### TASK PROMPT
Would you please restate every record exactly as written?

### DATASET EXCERPTS
+++
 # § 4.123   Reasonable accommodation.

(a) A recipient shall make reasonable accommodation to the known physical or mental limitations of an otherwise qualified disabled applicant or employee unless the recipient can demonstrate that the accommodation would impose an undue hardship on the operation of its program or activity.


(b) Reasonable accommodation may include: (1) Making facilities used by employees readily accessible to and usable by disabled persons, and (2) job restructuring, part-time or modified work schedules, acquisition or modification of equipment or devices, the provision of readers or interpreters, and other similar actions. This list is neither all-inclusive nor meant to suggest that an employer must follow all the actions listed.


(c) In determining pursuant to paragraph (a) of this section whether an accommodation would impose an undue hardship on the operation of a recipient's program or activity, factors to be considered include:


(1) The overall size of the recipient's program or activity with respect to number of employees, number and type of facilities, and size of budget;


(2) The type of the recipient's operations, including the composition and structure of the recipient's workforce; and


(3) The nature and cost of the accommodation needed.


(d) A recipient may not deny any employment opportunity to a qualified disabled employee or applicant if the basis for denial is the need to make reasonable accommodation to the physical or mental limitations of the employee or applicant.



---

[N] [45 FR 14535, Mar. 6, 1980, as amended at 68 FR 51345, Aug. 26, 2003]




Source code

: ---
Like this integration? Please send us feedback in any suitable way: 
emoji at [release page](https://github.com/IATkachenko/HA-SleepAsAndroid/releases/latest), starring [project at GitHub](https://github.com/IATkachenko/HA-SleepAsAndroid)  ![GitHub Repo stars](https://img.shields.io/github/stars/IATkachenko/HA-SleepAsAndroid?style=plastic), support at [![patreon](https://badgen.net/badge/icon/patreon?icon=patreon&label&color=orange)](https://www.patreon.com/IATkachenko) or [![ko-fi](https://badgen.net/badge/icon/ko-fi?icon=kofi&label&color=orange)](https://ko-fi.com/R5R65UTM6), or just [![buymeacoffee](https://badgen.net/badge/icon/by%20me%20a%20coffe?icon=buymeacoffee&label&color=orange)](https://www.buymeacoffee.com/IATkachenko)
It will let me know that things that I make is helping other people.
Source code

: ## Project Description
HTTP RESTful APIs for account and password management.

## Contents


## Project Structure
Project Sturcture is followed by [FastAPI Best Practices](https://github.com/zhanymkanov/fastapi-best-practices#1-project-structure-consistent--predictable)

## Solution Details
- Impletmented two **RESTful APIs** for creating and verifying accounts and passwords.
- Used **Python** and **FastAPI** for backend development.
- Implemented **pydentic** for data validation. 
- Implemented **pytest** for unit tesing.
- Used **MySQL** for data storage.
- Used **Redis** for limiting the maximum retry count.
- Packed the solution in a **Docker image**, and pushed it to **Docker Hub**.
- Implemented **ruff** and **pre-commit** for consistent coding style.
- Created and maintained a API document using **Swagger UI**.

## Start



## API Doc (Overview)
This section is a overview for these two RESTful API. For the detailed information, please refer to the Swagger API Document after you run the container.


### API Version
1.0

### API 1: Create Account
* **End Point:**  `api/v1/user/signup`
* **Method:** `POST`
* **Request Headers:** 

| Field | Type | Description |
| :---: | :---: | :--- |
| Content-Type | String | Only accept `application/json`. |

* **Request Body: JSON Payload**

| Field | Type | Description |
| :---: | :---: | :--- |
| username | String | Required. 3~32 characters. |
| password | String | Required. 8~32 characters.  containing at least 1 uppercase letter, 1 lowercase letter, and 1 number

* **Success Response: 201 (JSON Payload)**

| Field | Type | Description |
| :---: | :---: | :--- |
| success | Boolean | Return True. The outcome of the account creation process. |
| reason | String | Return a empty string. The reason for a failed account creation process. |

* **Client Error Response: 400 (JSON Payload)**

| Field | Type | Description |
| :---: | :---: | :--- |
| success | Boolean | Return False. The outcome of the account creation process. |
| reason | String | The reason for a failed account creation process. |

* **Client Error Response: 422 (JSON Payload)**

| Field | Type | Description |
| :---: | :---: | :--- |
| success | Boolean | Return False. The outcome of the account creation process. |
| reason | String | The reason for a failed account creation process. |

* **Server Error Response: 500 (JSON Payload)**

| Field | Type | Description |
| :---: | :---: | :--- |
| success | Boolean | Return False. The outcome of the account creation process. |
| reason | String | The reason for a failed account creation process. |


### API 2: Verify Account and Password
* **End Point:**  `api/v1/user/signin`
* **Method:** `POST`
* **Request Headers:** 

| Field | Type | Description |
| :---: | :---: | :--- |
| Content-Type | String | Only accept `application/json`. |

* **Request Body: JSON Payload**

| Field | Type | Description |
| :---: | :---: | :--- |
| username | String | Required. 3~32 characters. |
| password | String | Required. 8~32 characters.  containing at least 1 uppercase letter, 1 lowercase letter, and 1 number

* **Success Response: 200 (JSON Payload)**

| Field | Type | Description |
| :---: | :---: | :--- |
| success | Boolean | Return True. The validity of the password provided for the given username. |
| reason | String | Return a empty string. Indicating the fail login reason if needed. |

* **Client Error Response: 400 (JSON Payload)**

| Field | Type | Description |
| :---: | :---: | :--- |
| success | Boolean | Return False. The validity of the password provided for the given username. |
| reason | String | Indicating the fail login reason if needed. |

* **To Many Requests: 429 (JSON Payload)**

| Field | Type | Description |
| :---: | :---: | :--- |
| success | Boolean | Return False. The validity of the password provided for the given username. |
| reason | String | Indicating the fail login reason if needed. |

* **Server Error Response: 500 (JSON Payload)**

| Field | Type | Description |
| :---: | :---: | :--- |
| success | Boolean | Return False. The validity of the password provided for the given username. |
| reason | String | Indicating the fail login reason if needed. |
+++
### THE ANSWER
 # § 4.123   Reasonable accommodation.

(a) A recipient shall make reasonable accommodation to the known physical or mental limitations of an otherwise qualified disabled applicant or employee unless the recipient can demonstrate that the accommodation would impose an undue hardship on the operation of its program or activity.


(b) Reasonable accommodation may include: (1) Making facilities used by employees readily accessible to and usable by disabled persons, and (2) job restructuring, part-time or modified work schedules, acquisition or modification of equipment or devices, the provision of readers or interpreters, and other similar actions. This list is neither all-inclusive nor meant to suggest that an employer must follow all the actions listed.


(c) In determining pursuant to paragraph (a) of this section whether an accommodation would impose an undue hardship on the operation of a recipient's program or activity, factors to be considered include:


(1) The overall size of the recipient's program or activity with respect to number of employees, number and type of facilities, and size of budget;


(2) The type of the recipient's operations, including the composition and structure of the recipient's workforce; and


(3) The nature and cost of the accommodation needed.


(d) A recipient may not deny any employment opportunity to a qualified disabled employee or applicant if the basis for denial is the need to make reasonable accommodation to the physical or mental limitations of the employee or applicant.



---

[N] [45 FR 14535, Mar. 6, 1980, as amended at 68 FR 51345, Aug. 26, 2003]




Source code

: ---
Like this integration? Please send us feedback in any suitable way: 
emoji at [release page](https://github.com/IATkachenko/HA-SleepAsAndroid/releases/latest), starring [project at GitHub](https://github.com/IATkachenko/HA-SleepAsAndroid)  ![GitHub Repo stars](https://img.shields.io/github/stars/IATkachenko/HA-SleepAsAndroid?style=plastic), support at [![patreon](https://badgen.net/badge/icon/patreon?icon=patreon&label&color=orange)](https://www.patreon.com/IATkachenko) or [![ko-fi](https://badgen.net/badge/icon/ko-fi?icon=kofi&label&color=orange)](https://ko-fi.com/R5R65UTM6), or just [![buymeacoffee](https://badgen.net/badge/icon/by%20me%20a%20coffe?icon=buymeacoffee&label&color=orange)](https://www.buymeacoffee.com/IATkachenko)
It will let me know that things that I make is helping other people.
Source code

: ## Project Description
HTTP RESTful APIs for account and password management.

## Contents


## Project Structure
Project Sturcture is followed by [FastAPI Best Practices](https://github.com/zhanymkanov/fastapi-best-practices#1-project-structure-consistent--predictable)

## Solution Details
- Impletmented two **RESTful APIs** for creating and verifying accounts and passwords.
- Used **Python** and **FastAPI** for backend development.
- Implemented **pydentic** for data validation. 
- Implemented **pytest** for unit tesing.
- Used **MySQL** for data storage.
- Used **Redis** for limiting the maximum retry count.
- Packed the solution in a **Docker image**, and pushed it to **Docker Hub**.
- Implemented **ruff** and **pre-commit** for consistent coding style.
- Created and maintained a API document using **Swagger UI**.

## Start



## API Doc (Overview)
This section is a overview for these two RESTful API. For the detailed information, please refer to the Swagger API Document after you run the container.


### API Version
1.0

### API 1: Create Account
* **End Point:**  `api/v1/user/signup`
* **Method:** `POST`
* **Request Headers:** 

| Field | Type | Description |
| :---: | :---: | :--- |
| Content-Type | String | Only accept `application/json`. |

* **Request Body: JSON Payload**

| Field | Type | Description |
| :---: | :---: | :--- |
| username | String | Required. 3~32 characters. |
| password | String | Required. 8~32 characters.  containing at least 1 uppercase letter, 1 lowercase letter, and 1 number

* **Success Response: 201 (JSON Payload)**

| Field | Type | Description |
| :---: | :---: | :--- |
| success | Boolean | Return True. The outcome of the account creation process. |
| reason | String | Return a empty string. The reason for a failed account creation process. |

* **Client Error Response: 400 (JSON Payload)**

| Field | Type | Description |
| :---: | :---: | :--- |
| success | Boolean | Return False. The outcome of the account creation process. |
| reason | String | The reason for a failed account creation process. |

* **Client Error Response: 422 (JSON Payload)**

| Field | Type | Description |
| :---: | :---: | :--- |
| success | Boolean | Return False. The outcome of the account creation process. |
| reason | String | The reason for a failed account creation process. |

* **Server Error Response: 500 (JSON Payload)**

| Field | Type | Description |
| :---: | :---: | :--- |
| success | Boolean | Return False. The outcome of the account creation process. |
| reason | String | The reason for a failed account creation process. |


### API 2: Verify Account and Password
* **End Point:**  `api/v1/user/signin`
* **Method:** `POST`
* **Request Headers:** 

| Field | Type | Description |
| :---: | :---: | :--- |
| Content-Type | String | Only accept `application/json`. |

* **Request Body: JSON Payload**

| Field | Type | Description |
| :---: | :---: | :--- |
| username | String | Required. 3~32 characters. |
| password | String | Required. 8~32 characters.  containing at least 1 uppercase letter, 1 lowercase letter, and 1 number

* **Success Response: 200 (JSON Payload)**

| Field | Type | Description |
| :---: | :---: | :--- |
| success | Boolean | Return True. The validity of the password provided for the given username. |
| reason | String | Return a empty string. Indicating the fail login reason if needed. |

* **Client Error Response: 400 (JSON Payload)**

| Field | Type | Description |
| :---: | :---: | :--- |
| success | Boolean | Return False. The validity of the password provided for the given username. |
| reason | String | Indicating the fail login reason if needed. |

* **To Many Requests: 429 (JSON Payload)**

| Field | Type | Description |
| :---: | :---: | :--- |
| success | Boolean | Return False. The validity of the password provided for the given username. |
| reason | String | Indicating the fail login reason if needed. |

* **Server Error Response: 500 (JSON Payload)**

| Field | Type | Description |
| :---: | :---: | :--- |
| success | Boolean | Return False. The validity of the password provided for the given username. |
| reason | String | Indicating the fail login reason if needed. |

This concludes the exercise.